Occasionally I’d bring a friend home for a beer, etc. One particular co-worker came to the house fairly regularly. My wife became infatuated with him. Whenever he was around she dressed sexy and flirted. I felt what was going on but didn’t try to stop it. Eventually, they wound up having an affair. My wife wouldn’t be at home at certain times, so I’d drive to his house and there she’d be. I’d ask what she was doing. She’d say she needed to use his washing machine to do laundry. I never questioned him. We were co-workers and I didn’t want to bring my issues to work, plus, he still acted like a friend. The frequency of these incidents increased. There was no doubt about what was going on. We had horrible, ugly arguments that weren’t a part of our usual life together. Not our normal behavior. Ultimately I allowed the affair because I didn’t want to rock the boat, walk away or fail. That was big in the world I came from. No failing in marriage was allowed. I loved my wife and kids. The girls were so young at the time, I wanted the marriage to work. They were my whole world. I thought because of the job, house, wife, and children that I had accomplished the American Dream.
My wife continued to see this man. The affair lasted seven or eight years. The pattern was, during the week she was gone all night and returned in the morning right when I needed to go to work. She was also gone Friday in the p.m. until Monday a. m. At one point we still slept in the same bed but never had sex. Soon, I was totally out of the picture, but I still continued to work hard, take care of the girls and play softball. I wanted everything to appear normal for my children’s sake. It was extremely hard to keep it together emotionally. I never had an affair during this time. I never wanted to. I was way too busy trying to keep things going to think of anything else. No one knew what was happening for a very long time. I didn’t want it to go public and tried to keep it that way. Besides, if my family found out it would be an admission of failure.
Eventually, I moved out of the house and the other man moved in. One day I went to the house pretending I needed to give her money, instead, I started taking pictures. He was there and I told him I was going to take the photos to court. We had a confrontation. He said he didn’t want any part of it and that she wasn’t worth it. So, he ended it with her. She was deeply depressed when it was over.
My ex was really smart. Smart enough to do anything she could to get out of the marriage in other ways. She didn’t have money to get a divorce, but she found a way to force the issue. Sometimes she slept at a women’s shelter and would tell her lies in order to incriminate me. She had a restraining order taken out. There was no cause, she and her lawyer just manipulated the situation. She planned all this and it worked to her advantage when we eventually went to court for the divorce. Her father gave her the money to proceed. This made me sad because I had a really good relationship with my in-laws. I loved them but understood their position considering the source of the upset.

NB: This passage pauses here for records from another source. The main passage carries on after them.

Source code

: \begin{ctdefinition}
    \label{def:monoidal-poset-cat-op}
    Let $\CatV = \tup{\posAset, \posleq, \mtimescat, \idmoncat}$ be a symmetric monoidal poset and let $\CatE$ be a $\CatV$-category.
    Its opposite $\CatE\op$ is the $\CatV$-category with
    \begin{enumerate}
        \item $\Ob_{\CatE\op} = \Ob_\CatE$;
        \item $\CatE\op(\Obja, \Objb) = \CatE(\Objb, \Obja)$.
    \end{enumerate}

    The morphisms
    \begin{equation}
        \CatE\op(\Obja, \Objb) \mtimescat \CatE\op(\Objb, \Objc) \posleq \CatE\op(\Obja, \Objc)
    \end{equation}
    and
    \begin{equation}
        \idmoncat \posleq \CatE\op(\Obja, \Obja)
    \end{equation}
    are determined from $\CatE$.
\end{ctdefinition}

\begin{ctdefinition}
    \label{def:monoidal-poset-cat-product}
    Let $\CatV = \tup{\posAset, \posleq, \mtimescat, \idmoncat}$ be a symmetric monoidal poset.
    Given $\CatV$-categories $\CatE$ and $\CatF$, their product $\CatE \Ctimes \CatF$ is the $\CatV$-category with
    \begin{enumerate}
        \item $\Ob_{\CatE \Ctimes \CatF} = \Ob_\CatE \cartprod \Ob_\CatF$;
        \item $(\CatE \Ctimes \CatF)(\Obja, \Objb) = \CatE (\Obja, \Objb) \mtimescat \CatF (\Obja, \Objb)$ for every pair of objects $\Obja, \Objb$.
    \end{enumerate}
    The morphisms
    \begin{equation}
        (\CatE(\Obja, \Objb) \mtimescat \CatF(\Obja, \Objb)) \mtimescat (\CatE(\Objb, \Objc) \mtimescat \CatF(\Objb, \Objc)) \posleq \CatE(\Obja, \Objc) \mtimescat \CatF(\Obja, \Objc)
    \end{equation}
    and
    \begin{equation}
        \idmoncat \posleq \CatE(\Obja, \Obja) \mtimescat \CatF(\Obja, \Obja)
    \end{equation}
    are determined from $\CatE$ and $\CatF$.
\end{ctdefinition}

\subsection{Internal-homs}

We were married for twenty-nine years. We’ve been divorced for twenty-one yrs. She never remarried. We communicate when necessary, cordially by text. I haven’t remarried either, but I’ve been in a healthy relationship for seven years. I knew from the beginning it was healthy. There is mutual respect and a connection where you – just know. Not without ups and downs, but nothing we can’t handle. I definitely see the difference and I’m thankful for it.

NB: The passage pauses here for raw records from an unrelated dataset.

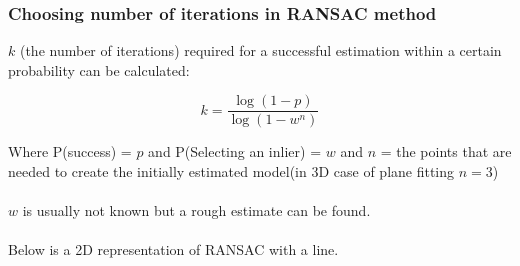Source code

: 			
			\subsubsection{Choosing number of iterations in RANSAC method}
				$k$ (the number of iterations) required for a successful estimation within a certain probability can be calculated:
				
				\begin{equation}
					k = \frac{\log(1-p)}{\log(1- w^n)}
				\end{equation}
				
				Where P(success) = $p$ and P(Selecting an inlier) = $w$ and $n$ = the points that are needed to create the initially estimated model(in 3D case of plane fitting $n = 3$)\\
				\\
				$w$ is usually not known but a rough estimate can be found.\\
				\\
				Below is a 2D representation of RANSAC with a line.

1. What would I have done differently? Be present, listen, engage. I would have given her more of me.
2. Advice to other men? Only the obvious. Find someone you like. Someone you really like spending time with, someone with intellect. Looks are just a plus, it doesn’t make anyone a good person. And of course, if the feeling is mutual. Respect and trust. Someone you want to grow old with, that’s the key.
3. Lesson learned? I think I learned a lot. The hard part is I haven’t been able to give that much of my heart away. I’m unable to invest as much as before. A defense mechanism I guess. I’ll definitely never marry that’s for sure.